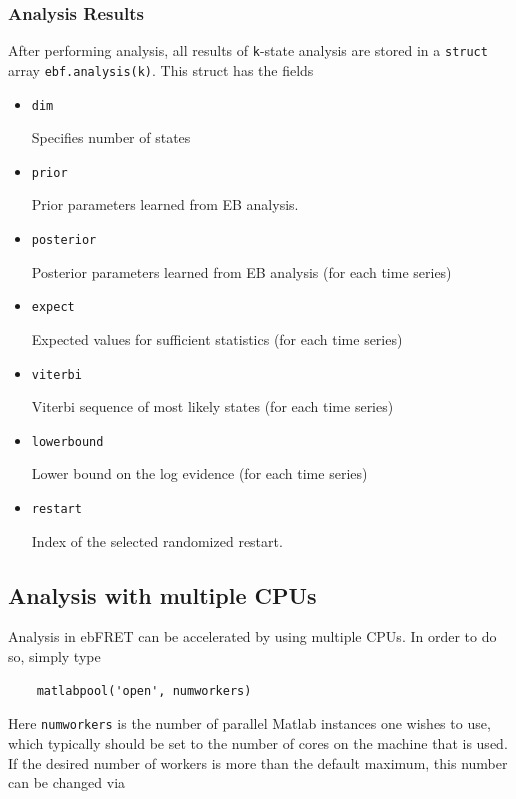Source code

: \documentclass[12pt,article,oldfontcommands]{memoir}
\begin{document}
\subsubsection{Analysis Results}

After performing analysis, all results of \texttt{k}-state analysis are stored in a \texttt{struct} array \texttt{ebf.analysis(k)}. This struct has the fields

\begin{itemize}
\item \texttt{dim}

Specifies number of states

\item \texttt{prior}

Prior parameters learned from EB analysis.

\item \texttt{posterior}

Posterior parameters learned from EB analysis (for each time series)

\item \texttt{expect}

Expected values for sufficient statistics (for each time series)

\item \texttt{viterbi}

Viterbi sequence of most likely states (for each time series)

\item \texttt{lowerbound}

Lower bound on the log evidence (for each time series)

\item \texttt{restart}

Index of the selected randomized restart.

\end{itemize}


\subsection{Analysis with multiple CPUs}

Analysis in ebFRET can be accelerated by using multiple CPUs. In order to do so, simply type 
\begin{verbatim}
    matlabpool('open', numworkers)
\end{verbatim}
Here \texttt{numworkers} is the number of parallel Matlab instances one wishes to use, which typically should be set to the number of cores on the machine that is used. If the desired number of workers is more than the default maximum, this number can be changed via
\end{document}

- [About this task] Nothing should be returned except the lines from the one containing "Viterbi sequence of" through the last line of the data, each restated word for word.

- [Result of this exercise]
Viterbi sequence of most likely states (for each time series)

\item \texttt{lowerbound}

Lower bound on the log evidence (for each time series)

\item \texttt{restart}

Index of the selected randomized restart.

\end{itemize}


\subsection{Analysis with multiple CPUs}

Analysis in ebFRET can be accelerated by using multiple CPUs. In order to do so, simply type 
\begin{verbatim}
    matlabpool('open', numworkers)
\end{verbatim}
Here \texttt{numworkers} is the number of parallel Matlab instances one wishes to use, which typically should be set to the number of cores on the machine that is used. If the desired number of workers is more than the default maximum, this number can be changed via
\end{document}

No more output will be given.